+++ Data to process +++

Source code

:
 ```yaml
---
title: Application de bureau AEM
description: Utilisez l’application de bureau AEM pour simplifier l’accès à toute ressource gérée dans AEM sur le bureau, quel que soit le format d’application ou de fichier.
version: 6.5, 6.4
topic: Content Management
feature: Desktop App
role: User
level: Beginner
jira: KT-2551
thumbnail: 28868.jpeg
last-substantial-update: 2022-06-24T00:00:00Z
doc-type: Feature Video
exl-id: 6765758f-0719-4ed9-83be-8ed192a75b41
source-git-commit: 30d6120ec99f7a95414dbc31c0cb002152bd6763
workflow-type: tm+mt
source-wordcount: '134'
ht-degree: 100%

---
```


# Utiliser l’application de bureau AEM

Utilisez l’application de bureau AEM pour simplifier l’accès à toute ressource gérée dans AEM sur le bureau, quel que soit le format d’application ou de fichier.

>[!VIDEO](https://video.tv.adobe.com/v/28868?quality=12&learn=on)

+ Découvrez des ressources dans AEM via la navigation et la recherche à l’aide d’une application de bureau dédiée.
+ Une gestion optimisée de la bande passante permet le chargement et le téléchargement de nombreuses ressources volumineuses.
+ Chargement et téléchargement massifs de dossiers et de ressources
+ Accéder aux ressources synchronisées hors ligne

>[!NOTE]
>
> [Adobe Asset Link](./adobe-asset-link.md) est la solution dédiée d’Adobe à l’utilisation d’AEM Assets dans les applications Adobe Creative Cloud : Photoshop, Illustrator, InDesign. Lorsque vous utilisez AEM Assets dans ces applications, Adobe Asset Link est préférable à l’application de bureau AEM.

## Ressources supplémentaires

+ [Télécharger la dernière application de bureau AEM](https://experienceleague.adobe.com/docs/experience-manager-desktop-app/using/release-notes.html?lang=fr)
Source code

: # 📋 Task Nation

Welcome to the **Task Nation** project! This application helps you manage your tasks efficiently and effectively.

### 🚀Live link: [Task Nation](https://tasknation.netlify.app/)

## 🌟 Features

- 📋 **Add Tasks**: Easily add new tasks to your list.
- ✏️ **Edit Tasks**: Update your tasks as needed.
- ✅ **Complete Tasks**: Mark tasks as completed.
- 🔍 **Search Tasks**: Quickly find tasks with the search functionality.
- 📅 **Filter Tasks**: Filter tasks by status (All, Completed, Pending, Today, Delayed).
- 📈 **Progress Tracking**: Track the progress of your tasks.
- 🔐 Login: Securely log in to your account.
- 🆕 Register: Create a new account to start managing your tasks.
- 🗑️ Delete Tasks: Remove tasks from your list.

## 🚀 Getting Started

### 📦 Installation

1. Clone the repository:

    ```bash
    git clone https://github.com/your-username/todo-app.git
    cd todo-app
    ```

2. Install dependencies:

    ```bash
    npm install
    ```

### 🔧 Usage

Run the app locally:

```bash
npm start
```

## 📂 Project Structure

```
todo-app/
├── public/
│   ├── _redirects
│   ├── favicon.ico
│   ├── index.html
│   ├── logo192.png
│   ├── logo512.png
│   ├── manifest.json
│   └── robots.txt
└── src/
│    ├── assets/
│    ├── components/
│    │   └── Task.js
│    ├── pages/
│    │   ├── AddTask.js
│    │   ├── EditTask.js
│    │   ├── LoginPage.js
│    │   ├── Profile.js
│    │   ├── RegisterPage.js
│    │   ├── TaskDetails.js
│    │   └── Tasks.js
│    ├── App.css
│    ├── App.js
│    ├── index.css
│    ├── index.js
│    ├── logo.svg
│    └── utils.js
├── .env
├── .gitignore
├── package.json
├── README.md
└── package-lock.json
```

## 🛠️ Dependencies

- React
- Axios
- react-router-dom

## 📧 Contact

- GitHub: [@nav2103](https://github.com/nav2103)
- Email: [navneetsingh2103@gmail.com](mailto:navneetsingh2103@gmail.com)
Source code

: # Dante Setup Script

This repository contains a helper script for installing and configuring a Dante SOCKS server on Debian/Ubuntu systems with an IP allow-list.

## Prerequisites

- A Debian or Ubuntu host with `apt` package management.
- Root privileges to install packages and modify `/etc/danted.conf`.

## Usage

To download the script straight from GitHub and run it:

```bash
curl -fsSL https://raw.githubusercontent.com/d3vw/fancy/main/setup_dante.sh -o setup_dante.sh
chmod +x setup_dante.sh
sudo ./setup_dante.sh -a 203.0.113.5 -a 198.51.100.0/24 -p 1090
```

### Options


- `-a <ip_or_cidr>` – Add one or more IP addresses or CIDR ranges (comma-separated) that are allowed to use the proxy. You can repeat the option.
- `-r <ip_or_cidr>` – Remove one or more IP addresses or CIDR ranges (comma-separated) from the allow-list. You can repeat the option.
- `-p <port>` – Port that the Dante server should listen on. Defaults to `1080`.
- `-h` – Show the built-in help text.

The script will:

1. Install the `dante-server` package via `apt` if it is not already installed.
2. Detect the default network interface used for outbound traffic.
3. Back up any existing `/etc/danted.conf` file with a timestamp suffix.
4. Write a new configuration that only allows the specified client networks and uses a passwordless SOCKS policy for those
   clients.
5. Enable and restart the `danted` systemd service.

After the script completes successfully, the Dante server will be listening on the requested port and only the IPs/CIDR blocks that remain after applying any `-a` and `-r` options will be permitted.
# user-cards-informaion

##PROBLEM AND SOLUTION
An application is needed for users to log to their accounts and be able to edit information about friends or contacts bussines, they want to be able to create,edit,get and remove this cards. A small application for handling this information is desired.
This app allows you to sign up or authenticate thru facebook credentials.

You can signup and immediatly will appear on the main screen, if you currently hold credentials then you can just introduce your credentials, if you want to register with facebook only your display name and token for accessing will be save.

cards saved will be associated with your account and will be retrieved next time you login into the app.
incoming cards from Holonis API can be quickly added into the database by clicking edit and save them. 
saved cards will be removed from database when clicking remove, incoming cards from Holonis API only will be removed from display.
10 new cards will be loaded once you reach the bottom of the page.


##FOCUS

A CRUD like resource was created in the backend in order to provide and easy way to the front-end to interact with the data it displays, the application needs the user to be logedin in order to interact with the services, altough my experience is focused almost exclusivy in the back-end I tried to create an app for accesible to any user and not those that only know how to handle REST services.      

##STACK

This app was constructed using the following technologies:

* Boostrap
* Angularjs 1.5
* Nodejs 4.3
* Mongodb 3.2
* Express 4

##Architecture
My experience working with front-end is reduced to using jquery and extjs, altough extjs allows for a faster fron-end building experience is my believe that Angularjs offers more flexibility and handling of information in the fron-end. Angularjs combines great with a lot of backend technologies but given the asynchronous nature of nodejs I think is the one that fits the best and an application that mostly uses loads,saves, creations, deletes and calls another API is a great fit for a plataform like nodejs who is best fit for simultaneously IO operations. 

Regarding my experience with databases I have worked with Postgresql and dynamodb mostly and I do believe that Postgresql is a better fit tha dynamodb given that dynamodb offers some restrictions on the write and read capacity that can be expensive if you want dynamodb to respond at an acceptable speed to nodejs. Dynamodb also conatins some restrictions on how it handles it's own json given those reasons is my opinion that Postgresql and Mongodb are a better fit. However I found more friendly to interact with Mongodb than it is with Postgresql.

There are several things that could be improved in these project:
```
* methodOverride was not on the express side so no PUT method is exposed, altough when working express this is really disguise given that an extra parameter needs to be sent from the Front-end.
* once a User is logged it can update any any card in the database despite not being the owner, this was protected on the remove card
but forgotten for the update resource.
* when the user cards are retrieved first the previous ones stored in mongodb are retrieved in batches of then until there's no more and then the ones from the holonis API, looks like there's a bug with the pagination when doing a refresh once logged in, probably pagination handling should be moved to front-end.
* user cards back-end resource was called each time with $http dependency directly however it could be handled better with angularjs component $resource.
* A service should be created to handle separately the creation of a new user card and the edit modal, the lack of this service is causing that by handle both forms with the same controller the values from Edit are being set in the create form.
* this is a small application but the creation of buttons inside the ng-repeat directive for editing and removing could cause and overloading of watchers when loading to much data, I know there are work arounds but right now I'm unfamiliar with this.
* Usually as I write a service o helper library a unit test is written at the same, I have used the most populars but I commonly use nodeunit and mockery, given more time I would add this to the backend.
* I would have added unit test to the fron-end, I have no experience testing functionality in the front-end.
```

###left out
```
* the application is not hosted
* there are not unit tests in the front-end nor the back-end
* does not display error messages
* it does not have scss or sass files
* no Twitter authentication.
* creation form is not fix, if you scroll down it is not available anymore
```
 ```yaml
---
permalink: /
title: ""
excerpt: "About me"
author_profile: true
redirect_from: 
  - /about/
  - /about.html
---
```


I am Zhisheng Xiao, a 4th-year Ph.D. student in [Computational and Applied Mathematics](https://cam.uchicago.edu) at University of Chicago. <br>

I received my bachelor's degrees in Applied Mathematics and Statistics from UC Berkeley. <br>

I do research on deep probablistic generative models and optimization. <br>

+++

→ Task requirements
From the first line above through the line that contains "# 📋 Task Nation", quote each line exactly. Output nothing more.

→ Final answer
Source code

:
 ```yaml
---
title: Application de bureau AEM
description: Utilisez l’application de bureau AEM pour simplifier l’accès à toute ressource gérée dans AEM sur le bureau, quel que soit le format d’application ou de fichier.
version: 6.5, 6.4
topic: Content Management
feature: Desktop App
role: User
level: Beginner
jira: KT-2551
thumbnail: 28868.jpeg
last-substantial-update: 2022-06-24T00:00:00Z
doc-type: Feature Video
exl-id: 6765758f-0719-4ed9-83be-8ed192a75b41
source-git-commit: 30d6120ec99f7a95414dbc31c0cb002152bd6763
workflow-type: tm+mt
source-wordcount: '134'
ht-degree: 100%

---
```


# Utiliser l’application de bureau AEM

Utilisez l’application de bureau AEM pour simplifier l’accès à toute ressource gérée dans AEM sur le bureau, quel que soit le format d’application ou de fichier.

>[!VIDEO](https://video.tv.adobe.com/v/28868?quality=12&learn=on)

+ Découvrez des ressources dans AEM via la navigation et la recherche à l’aide d’une application de bureau dédiée.
+ Une gestion optimisée de la bande passante permet le chargement et le téléchargement de nombreuses ressources volumineuses.
+ Chargement et téléchargement massifs de dossiers et de ressources
+ Accéder aux ressources synchronisées hors ligne

>[!NOTE]
>
> [Adobe Asset Link](./adobe-asset-link.md) est la solution dédiée d’Adobe à l’utilisation d’AEM Assets dans les applications Adobe Creative Cloud : Photoshop, Illustrator, InDesign. Lorsque vous utilisez AEM Assets dans ces applications, Adobe Asset Link est préférable à l’application de bureau AEM.

## Ressources supplémentaires

+ [Télécharger la dernière application de bureau AEM](https://experienceleague.adobe.com/docs/experience-manager-desktop-app/using/release-notes.html?lang=fr)
Source code

: # 📋 Task Nation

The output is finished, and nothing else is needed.